It’s rare these days to see concept pieces that have no ambition beyond simply existing. Most are at the very least teaser pieces designed to get you enticed into backing them on Kickstarter or buying the full title. Indeed I thought as much when I first saw What Never Was, a solo project by a developer called Acke Hallgren whose day job involves designing open world environments for AAA titles like Rage 2 and The Division, but it seems I was wrong. What Never Was stands as a piece for the developer to keep their skills sharp, all the while telling a short but interesting tale about a granddaughter going through the process of sorting through her granddad’s possessions.
You play as Sarah, the granddaughter of Howard James Wright who recently passed away. He was an adventurer, always trekking through the world in pursuit of ancient relics and meticulously documenting his travels in the various books that he authored. You’ve taken on the task that everyone dreads when a relative passes: cleaning out all their belongings. You quickly discover though that there might have been more, a lot more in fact, to the travels your grandfather took and many of the relics he’s left behind are not quite as they seem.
What Never Was is built on the UE4 engine and, like many indie titles built on the platform, has that distinct Unreal engine feel to it. Considering that the vast majority of the visuals were done by the single developer behind it though they’ve managed to achieve a decent level of detail and polish; the single level environment bristling with details for you to investigate. Coupling that with the full voice acting for every bit of dialogue you’ve got a very complete experience, even if the play time won’t run you much past an hour if you get it to 100% completion.S
The game is essentially a one room puzzle, one that most seasoned gamers won’t find too challenging. The real attraction is from clicking on all of the bits of memorabilia around the room and hearing your character reminisce about how those things played a part in their life. The one quibble I have is that the game doesn’t tell you when you’ve finished hearing all the bits of story from a particular item which often means you’ll have to keep clicking it even after you’ve finished the dialogue train to make sure you heard everything. Other than that there’s not too much to talk about except the story itself.

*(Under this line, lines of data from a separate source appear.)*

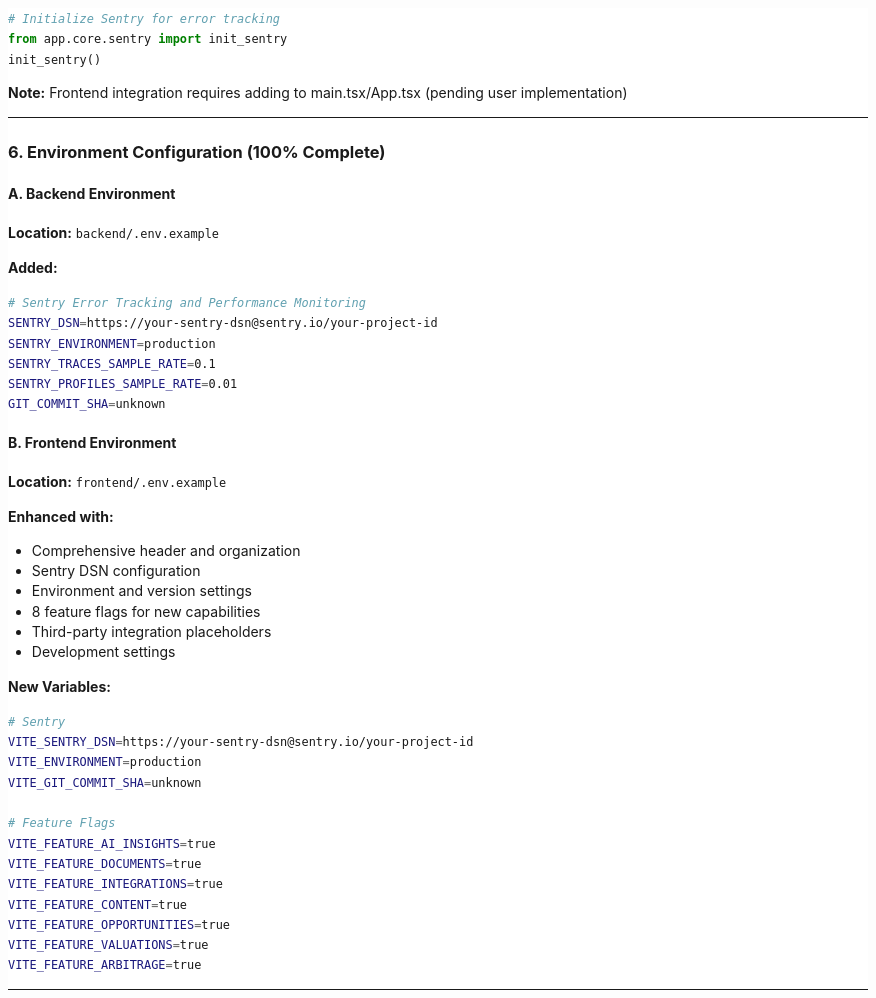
 ```python
# Initialize Sentry for error tracking
from app.core.sentry import init_sentry
init_sentry()
```

**Note:** Frontend integration requires adding to main.tsx/App.tsx (pending user implementation)

---

### 6. Environment Configuration (100% Complete)

#### **A. Backend Environment**

**Location:** `backend/.env.example`

**Added:**

```bash
# Sentry Error Tracking and Performance Monitoring
SENTRY_DSN=https://your-sentry-dsn@sentry.io/your-project-id
SENTRY_ENVIRONMENT=production
SENTRY_TRACES_SAMPLE_RATE=0.1
SENTRY_PROFILES_SAMPLE_RATE=0.01
GIT_COMMIT_SHA=unknown
```

#### **B. Frontend Environment**

**Location:** `frontend/.env.example`

**Enhanced with:**

- Comprehensive header and organization
- Sentry DSN configuration
- Environment and version settings
- 8 feature flags for new capabilities
- Third-party integration placeholders
- Development settings

**New Variables:**

```bash
# Sentry
VITE_SENTRY_DSN=https://your-sentry-dsn@sentry.io/your-project-id
VITE_ENVIRONMENT=production
VITE_GIT_COMMIT_SHA=unknown

# Feature Flags
VITE_FEATURE_AI_INSIGHTS=true
VITE_FEATURE_DOCUMENTS=true
VITE_FEATURE_INTEGRATIONS=true
VITE_FEATURE_CONTENT=true
VITE_FEATURE_OPPORTUNITIES=true
VITE_FEATURE_VALUATIONS=true
VITE_FEATURE_ARBITRAGE=true
```

---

The way the story played out I had fully expected to track down the developer and see that a full version of the game was incoming as What Never Was does an incredibly good job of setting up a world that a larger story could play out in. So I’m somewhat disappointed to see that there’s nothing in the works as this small room does an exceptional job of making you want to see more. I won’t go into more details as the game is really worth taking the 30 mins or so to play to see it for yourself.
What Never Was is a great example of a concept come to life, giving the player just enough details to want more before wrapping everything up. It being the work of a single developer makes it even more impressive as it obviously a labour of love that they just wanted the world to see. The real disappointment is that it is likely to stay a concept as I see nothing to indicate the developer wants to work on it further. It’s a real shame as I’m sure even another small vignette or two like What Never Was would we warmly welcomed by many, myself included.
What Never Was is available on PC right now for free. Total play time was 19 minutes with 50% of the achievements unlocked.